[Document images with source code]

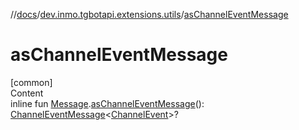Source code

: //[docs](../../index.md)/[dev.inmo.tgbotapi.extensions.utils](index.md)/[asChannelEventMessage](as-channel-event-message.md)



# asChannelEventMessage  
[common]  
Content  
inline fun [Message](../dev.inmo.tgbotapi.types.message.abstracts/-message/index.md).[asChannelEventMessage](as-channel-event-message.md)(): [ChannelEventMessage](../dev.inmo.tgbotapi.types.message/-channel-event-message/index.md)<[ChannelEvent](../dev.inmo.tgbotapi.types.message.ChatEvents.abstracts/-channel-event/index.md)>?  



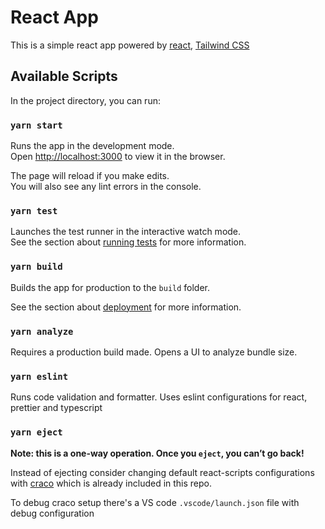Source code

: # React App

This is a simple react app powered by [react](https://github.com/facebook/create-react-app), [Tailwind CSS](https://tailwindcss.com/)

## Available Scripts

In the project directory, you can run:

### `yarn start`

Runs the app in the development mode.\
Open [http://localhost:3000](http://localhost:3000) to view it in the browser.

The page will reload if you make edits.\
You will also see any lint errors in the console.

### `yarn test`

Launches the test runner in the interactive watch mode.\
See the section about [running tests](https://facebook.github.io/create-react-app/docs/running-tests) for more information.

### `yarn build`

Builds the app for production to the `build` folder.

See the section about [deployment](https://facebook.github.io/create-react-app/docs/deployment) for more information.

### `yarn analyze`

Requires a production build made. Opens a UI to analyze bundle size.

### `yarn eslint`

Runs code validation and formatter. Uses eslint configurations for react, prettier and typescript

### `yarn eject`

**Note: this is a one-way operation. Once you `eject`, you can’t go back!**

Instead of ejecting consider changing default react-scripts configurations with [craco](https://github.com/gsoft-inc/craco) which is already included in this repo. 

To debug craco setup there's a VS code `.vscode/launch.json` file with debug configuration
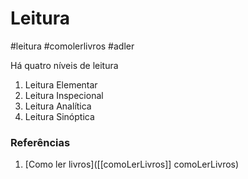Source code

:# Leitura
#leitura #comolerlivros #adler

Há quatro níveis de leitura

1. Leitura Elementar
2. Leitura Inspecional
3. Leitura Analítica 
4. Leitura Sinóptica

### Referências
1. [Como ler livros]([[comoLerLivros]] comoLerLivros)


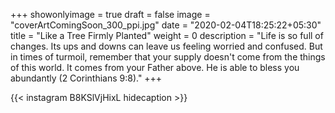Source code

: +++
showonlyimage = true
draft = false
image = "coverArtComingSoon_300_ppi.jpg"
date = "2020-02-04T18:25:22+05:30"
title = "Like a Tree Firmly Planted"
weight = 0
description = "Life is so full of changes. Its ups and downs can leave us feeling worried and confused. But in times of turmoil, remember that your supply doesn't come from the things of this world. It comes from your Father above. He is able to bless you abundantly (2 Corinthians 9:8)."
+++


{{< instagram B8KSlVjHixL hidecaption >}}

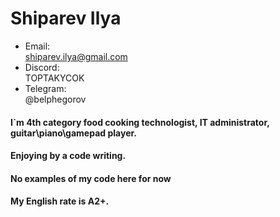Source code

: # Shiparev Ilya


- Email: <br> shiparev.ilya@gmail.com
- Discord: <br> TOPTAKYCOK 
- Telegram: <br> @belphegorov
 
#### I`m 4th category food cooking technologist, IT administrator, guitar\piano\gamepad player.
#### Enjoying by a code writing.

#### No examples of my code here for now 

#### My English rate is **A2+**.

• EXERCISE INSTRUCTIONS: Print every entry verbatim and leave all pictures out.

• SOLUTION BELOW:
Source code

: //[docs](../../index.md)/[dev.inmo.tgbotapi.extensions.utils](index.md)/[asChannelEventMessage](as-channel-event-message.md)



# asChannelEventMessage  
[common]  
Content  
inline fun [Message](../dev.inmo.tgbotapi.types.message.abstracts/-message/index.md).[asChannelEventMessage](as-channel-event-message.md)(): [ChannelEventMessage](../dev.inmo.tgbotapi.types.message/-channel-event-message/index.md)<[ChannelEvent](../dev.inmo.tgbotapi.types.message.ChatEvents.abstracts/-channel-event/index.md)>?  



Source code

: # React App

This is a simple react app powered by [react](https://github.com/facebook/create-react-app), [Tailwind CSS](https://tailwindcss.com/)

## Available Scripts

In the project directory, you can run:

### `yarn start`

Runs the app in the development mode.\
Open [http://localhost:3000](http://localhost:3000) to view it in the browser.

The page will reload if you make edits.\
You will also see any lint errors in the console.

### `yarn test`

Launches the test runner in the interactive watch mode.\
See the section about [running tests](https://facebook.github.io/create-react-app/docs/running-tests) for more information.

### `yarn build`

Builds the app for production to the `build` folder.

See the section about [deployment](https://facebook.github.io/create-react-app/docs/deployment) for more information.

### `yarn analyze`

Requires a production build made. Opens a UI to analyze bundle size.

### `yarn eslint`

Runs code validation and formatter. Uses eslint configurations for react, prettier and typescript

### `yarn eject`

**Note: this is a one-way operation. Once you `eject`, you can’t go back!**

Instead of ejecting consider changing default react-scripts configurations with [craco](https://github.com/gsoft-inc/craco) which is already included in this repo. 

To debug craco setup there's a VS code `.vscode/launch.json` file with debug configuration
Source code

:# Leitura
#leitura #comolerlivros #adler

Há quatro níveis de leitura

1. Leitura Elementar
2. Leitura Inspecional
3. Leitura Analítica 
4. Leitura Sinóptica

### Referências
1. [Como ler livros]([[comoLerLivros]] comoLerLivros)


Source code

: +++
showonlyimage = true
draft = false
image = "coverArtComingSoon_300_ppi.jpg"
date = "2020-02-04T18:25:22+05:30"
title = "Like a Tree Firmly Planted"
weight = 0
description = "Life is so full of changes. Its ups and downs can leave us feeling worried and confused. But in times of turmoil, remember that your supply doesn't come from the things of this world. It comes from your Father above. He is able to bless you abundantly (2 Corinthians 9:8)."
+++


{{< instagram B8KSlVjHixL hidecaption >}}

Source code

: # Shiparev Ilya


- Email: <br> shiparev.ilya@gmail.com
- Discord: <br> TOPTAKYCOK 
- Telegram: <br> @belphegorov
 
#### I`m 4th category food cooking technologist, IT administrator, guitar\piano\gamepad player.
#### Enjoying by a code writing.

#### No examples of my code here for now 

#### My English rate is **A2+**.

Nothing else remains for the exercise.